Signed-off-by: Tom Tucker <[email protected]>
---
Documentation/filesystems/nfs-rdma.txt | 84
++++++++++++++++++++++++++++++++
1 files changed, 84 insertions(+), 0 deletions(-)
diff --git a/Documentation/filesystems/nfs-rdma.txt
b/Documentation/filesystems/nfs-rdma.txt
index 44bd766..266a57b 100644
--- a/Documentation/filesystems/nfs-rdma.txt
+++ b/Documentation/filesystems/nfs-rdma.txt
@@ -269,3 +269,87 @@ NFS/RDMA Setup
the "proto" field for the given mount.
Congratulations! You're using NFS/RDMA!
+
+Security
+--------
+
+ NFSRDMA exploits the RDMA capabilities of the IB and iWARP
+ transports to more efficiently exchange RPC data between the client
+ and the server. This section discusses the security implications of
+ the exchange of memory information on the wire when the wire may be
+ monitorable by an untrusted application. The identifier that
+ encapsulates this memory information is called an RKEY.
+
+ A principal exploit is that a node on the local network could snoop
+ RDMA packets containing RKEY and then forge a packet with this RKEY
+ to write and/or read the memory of the peer to which the RKEY
+ referred.
+
+ If the underlying RDMA device is capable of Fast Memory
+ Registration, then NFSRDMA is no less secure than TCP with
+ auth_unix.
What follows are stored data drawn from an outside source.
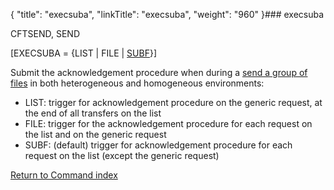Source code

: {
    "title": "execsuba",
    "linkTitle": "execsuba",
    "weight": "960"
}### execsuba

CFTSEND, SEND

\[EXECSUBA = {LIST | FILE | <u>SUBF</u>}\]

Submit the acknowledgement
procedure when during a  [send a group of files](../../../../concepts/using_the_send_command/send_group_of_files_cl) in both heterogeneous and homogeneous environments:

-   LIST: trigger for acknowledgement
    procedure on the generic request, at the end of all transfers on the list
-   FILE: trigger for the acknowledgement
    procedure for each request on the list and on the generic request
-   SUBF: (default) trigger for acknowledgement procedure for each request on the list (except the generic request)

[Return to Command index](../../)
However, if the device does not support Fast Memory
+ Registration, then such a node could write anywhere in the server's
+ memory using the method above. At mount time, the server sends a
+ string to the message log to indicate whether or not Fast Memory
+ Registration is being used. If Fast Memory Registration is being
+ used, the string
+
+ "svcrdma: Using Fast Memory Registration"
+
+ is logged, otherwise,
+
+ "svcrdma: Using a Global DMA MR"
+
+ will be logged.
+
+ The sections below provide additional information on this issue.
+
+ The NFSRDMA protocol is defined such that a) only the server
+ initiates RDMA, and b) only the client's memory is exposed via
+ RKEY. This is why the server reads to fetch RPC data from the client
+ even though it would be more efficient for the client to write the
+ data to the server's memory. This design goal is not entirely
+ realized with iWARP, however, because the RKEY (called an STag on
+ iWARP) for the data sink of an RDMA_READ is actually placed on the
+ wire, and this RKEY has Remote Write permission. This means that the
+ server's memory is exposed by virtue of having placed the RKEY for
+ its local memory on the wire in order to receive the result of the
+ RDMA_READ.
+
+ By contrast, IB uses an opaque transaction ID# to associate the
+ READ_RPL with the READ_REQ and the data sink of an READ_REQ does not
+ require remote access. That said, the byzantine node in question
+ could forge a packet with this transaction ID and corrupt the target
+ memory, however, the scope of the exploit is bounded to the lifetime
+ of this single RDMA_READ request and to the memory mapped by the
+ data sink of the READ_REQ.
+
+ The newer RDMA adapters (both iWARP and IB) support "Fast Memory
+ Registration". This capability allows memory to be quickly
+ registered (i.e. made available for remote access) and de-registered
+ by submitting WR on the SQ. These capabilities provide a mechanism
+ to reduce the exposure discused above by limiting the scope of the
+ exploit. The idea is to create an RKEY that only maps the single RPC
+ and whose effective lifetime is only the exchange of this single
+ RPC. This is the default memory model that is employed by the server
+ when supported by the adapter and by the client when the
+ rdma_memreg_strategy is set to 6. Note that the client and server
+ may use different memory registration strategies, however,
+ performance is better when both the client and server use the
+ FastReg memory registration strategy.
+
+ This approach has two benefits, a) it restricts the domain of the
+ exploit to the memory of a single RPC, and b) it limits the duration
+ of the exploit to the time it takes to satisfy the RDMA_READ.
+
+ It is arguable that a one-shot STag/RKEY is no less secure than RPC
+ on the TCP transport. Consider that the exact same byzantine
+ application could more easily corrupt TCP RPC payload by simply
+ forging a packet with the correct TCP sequence number -- in fact
+ it's easier than the RDMA exploit because the RDMA exploit requires
+ that you correctly forge both the TCP packet and the RDMA
+ payload. In addition the duration of the TCP exploit is the lifetime
+ of the connection, not the lifetime of a single WR/RPC data transfer.
+
+ RDMA on IB or iWARP using Fast Reg is no less secure than TCP.
+
At 09:35 AM 9/25/2008, Tom Tucker wrote:
>> This explanation is helpful, thanks. It would also be helpful if we
>> could boil down the advice to just a sentence or two for the busy admin.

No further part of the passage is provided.